Assignment: Give the total of lines holding the word "reject" in the records below, and nothing else.

• • • • • • •

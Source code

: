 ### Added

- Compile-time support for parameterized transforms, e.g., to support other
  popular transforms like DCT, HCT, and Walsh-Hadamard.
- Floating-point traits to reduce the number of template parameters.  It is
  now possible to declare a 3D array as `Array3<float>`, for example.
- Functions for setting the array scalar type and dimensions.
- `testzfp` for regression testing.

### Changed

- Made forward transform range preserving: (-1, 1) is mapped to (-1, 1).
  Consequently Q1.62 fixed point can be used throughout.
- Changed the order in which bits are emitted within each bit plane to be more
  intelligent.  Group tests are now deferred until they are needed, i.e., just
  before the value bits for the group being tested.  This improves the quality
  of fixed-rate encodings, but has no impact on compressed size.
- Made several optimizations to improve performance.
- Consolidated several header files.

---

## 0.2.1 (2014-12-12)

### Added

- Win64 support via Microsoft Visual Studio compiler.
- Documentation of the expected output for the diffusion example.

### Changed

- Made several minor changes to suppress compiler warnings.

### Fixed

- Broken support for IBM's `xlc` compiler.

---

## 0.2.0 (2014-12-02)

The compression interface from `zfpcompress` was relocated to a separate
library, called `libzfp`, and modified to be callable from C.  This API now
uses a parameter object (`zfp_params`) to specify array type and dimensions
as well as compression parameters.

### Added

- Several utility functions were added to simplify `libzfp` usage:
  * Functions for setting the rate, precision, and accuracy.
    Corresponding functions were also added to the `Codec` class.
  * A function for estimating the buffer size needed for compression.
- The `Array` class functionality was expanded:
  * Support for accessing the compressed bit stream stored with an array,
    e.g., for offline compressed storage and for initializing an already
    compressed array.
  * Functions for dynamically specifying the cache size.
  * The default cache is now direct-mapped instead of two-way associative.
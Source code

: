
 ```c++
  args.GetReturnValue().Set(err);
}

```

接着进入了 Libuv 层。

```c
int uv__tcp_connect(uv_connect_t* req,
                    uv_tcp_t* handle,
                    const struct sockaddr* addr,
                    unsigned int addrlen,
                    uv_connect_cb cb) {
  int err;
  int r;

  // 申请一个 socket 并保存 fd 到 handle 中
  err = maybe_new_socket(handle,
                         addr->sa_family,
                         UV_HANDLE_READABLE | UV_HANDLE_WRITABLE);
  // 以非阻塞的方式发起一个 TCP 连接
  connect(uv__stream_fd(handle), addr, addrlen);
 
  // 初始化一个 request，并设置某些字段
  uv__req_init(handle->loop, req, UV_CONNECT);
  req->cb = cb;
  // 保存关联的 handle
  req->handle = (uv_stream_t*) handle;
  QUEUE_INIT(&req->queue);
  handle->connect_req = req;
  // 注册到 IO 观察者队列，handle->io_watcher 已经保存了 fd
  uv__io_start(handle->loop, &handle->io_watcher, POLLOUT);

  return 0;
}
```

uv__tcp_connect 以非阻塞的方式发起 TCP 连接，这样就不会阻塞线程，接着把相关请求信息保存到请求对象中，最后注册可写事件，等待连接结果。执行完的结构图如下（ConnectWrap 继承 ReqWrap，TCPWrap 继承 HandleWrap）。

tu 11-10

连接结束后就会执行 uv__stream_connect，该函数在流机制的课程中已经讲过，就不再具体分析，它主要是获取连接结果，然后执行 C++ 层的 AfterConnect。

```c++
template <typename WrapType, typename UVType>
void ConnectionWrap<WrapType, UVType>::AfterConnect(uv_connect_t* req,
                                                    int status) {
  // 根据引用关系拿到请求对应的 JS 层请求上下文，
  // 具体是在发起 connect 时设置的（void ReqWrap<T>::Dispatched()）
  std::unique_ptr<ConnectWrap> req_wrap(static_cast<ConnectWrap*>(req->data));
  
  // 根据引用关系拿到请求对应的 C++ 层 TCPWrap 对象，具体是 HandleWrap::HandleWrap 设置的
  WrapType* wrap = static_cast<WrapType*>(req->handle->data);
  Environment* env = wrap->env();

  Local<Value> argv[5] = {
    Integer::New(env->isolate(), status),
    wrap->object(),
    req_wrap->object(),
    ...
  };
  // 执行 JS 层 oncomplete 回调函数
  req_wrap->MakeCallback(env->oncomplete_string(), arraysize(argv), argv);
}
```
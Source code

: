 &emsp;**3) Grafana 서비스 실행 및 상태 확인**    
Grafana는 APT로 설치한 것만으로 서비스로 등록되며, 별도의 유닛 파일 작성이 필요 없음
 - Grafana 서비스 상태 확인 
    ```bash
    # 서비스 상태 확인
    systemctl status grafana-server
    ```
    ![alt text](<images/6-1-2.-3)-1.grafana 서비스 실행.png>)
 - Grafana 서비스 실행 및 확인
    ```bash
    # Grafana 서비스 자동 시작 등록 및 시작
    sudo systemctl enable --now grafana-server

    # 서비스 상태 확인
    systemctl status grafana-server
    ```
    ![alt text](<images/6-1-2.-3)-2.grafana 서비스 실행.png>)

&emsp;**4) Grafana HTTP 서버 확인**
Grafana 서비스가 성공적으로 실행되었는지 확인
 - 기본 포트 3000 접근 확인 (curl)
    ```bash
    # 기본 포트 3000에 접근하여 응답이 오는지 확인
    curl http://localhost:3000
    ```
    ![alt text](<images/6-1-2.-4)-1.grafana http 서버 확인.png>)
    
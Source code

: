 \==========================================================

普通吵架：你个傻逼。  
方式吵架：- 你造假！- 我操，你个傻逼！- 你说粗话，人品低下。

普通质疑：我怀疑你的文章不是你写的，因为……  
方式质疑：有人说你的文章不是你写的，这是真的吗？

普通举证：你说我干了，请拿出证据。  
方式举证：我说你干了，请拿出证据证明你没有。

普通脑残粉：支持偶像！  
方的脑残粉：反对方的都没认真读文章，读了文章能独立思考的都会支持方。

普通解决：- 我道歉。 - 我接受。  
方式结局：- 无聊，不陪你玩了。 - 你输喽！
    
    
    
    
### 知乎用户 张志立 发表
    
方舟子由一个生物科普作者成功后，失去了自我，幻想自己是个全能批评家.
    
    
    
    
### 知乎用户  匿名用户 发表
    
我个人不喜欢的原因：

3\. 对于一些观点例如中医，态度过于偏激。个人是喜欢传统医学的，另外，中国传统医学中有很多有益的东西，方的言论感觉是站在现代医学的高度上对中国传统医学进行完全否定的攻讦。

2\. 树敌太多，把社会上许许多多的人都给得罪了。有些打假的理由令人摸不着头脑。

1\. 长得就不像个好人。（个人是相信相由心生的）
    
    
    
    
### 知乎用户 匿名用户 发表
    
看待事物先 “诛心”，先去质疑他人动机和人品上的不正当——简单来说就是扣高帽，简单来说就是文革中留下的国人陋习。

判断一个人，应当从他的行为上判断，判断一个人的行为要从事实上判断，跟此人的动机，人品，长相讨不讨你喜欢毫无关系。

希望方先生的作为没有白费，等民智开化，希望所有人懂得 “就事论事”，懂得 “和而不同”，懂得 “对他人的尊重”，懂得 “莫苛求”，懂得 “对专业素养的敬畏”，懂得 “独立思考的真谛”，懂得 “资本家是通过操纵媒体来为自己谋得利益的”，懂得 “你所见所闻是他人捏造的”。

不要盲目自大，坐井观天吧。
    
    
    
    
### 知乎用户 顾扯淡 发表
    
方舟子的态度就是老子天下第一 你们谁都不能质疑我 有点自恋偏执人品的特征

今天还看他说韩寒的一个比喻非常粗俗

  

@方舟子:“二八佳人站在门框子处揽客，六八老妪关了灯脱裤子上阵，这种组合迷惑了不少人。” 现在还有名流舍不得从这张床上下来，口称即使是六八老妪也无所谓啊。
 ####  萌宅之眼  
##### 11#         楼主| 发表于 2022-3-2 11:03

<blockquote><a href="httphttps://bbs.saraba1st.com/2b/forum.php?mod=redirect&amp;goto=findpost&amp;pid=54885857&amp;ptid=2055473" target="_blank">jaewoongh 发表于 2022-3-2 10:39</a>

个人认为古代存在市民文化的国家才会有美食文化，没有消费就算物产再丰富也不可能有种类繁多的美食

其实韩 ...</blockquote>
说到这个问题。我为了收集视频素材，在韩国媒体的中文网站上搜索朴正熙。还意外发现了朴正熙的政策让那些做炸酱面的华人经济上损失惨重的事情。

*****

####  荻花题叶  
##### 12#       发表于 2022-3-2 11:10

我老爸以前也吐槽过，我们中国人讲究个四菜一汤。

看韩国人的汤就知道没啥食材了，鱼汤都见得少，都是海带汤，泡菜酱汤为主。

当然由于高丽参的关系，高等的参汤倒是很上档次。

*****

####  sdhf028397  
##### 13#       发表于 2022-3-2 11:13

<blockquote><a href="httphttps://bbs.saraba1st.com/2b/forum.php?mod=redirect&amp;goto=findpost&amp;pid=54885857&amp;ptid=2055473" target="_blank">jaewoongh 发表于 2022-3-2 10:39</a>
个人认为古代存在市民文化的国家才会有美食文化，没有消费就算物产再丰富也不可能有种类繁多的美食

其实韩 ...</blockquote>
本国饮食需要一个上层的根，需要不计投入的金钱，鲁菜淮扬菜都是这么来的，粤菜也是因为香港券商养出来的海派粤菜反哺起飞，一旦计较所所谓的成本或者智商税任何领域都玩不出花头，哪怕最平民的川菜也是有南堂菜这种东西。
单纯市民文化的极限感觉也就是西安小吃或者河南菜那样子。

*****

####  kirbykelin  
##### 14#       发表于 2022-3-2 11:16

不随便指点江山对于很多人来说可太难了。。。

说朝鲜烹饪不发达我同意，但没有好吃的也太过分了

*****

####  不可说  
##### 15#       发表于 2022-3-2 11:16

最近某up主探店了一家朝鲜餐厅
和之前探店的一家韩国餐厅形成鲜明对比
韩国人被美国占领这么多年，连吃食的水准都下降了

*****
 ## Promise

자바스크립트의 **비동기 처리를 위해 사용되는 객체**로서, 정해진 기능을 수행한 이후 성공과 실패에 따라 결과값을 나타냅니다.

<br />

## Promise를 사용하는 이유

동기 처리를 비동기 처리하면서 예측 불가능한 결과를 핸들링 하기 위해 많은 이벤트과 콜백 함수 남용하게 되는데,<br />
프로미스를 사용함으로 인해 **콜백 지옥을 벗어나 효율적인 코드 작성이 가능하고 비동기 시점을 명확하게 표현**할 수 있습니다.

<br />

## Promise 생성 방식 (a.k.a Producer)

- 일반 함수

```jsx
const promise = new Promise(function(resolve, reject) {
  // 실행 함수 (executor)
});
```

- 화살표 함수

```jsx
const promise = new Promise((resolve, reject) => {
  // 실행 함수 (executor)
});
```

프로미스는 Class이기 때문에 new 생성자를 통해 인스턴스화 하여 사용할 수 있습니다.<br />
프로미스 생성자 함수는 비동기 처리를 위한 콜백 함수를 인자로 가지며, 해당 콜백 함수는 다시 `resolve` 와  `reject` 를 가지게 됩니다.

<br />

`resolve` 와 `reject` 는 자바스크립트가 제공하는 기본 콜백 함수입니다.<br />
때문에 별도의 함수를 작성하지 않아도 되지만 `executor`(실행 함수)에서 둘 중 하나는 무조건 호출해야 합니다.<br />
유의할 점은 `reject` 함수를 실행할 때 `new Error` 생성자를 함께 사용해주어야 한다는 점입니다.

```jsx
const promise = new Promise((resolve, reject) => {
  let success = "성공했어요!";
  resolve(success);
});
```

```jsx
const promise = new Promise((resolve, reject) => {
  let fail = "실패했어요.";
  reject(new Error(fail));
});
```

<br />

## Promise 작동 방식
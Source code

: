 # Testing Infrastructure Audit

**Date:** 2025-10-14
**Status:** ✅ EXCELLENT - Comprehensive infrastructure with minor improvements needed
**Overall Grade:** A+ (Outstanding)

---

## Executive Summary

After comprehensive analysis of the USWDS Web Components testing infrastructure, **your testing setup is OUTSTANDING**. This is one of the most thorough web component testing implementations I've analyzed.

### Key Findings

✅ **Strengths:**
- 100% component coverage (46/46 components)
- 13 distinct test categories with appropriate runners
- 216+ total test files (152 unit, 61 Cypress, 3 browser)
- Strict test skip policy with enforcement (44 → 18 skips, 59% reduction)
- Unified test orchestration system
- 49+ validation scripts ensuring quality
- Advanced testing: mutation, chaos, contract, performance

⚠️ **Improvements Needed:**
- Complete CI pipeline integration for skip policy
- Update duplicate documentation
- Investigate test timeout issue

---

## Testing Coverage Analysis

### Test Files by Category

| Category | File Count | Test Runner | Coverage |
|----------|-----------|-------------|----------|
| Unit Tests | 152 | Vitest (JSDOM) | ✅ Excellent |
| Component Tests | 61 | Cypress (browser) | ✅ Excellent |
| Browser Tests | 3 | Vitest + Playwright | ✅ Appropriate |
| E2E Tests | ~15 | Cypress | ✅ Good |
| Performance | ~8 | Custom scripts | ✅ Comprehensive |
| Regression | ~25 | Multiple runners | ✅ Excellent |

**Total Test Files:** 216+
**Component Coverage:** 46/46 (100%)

• • • • • • •

Solved exercise: 8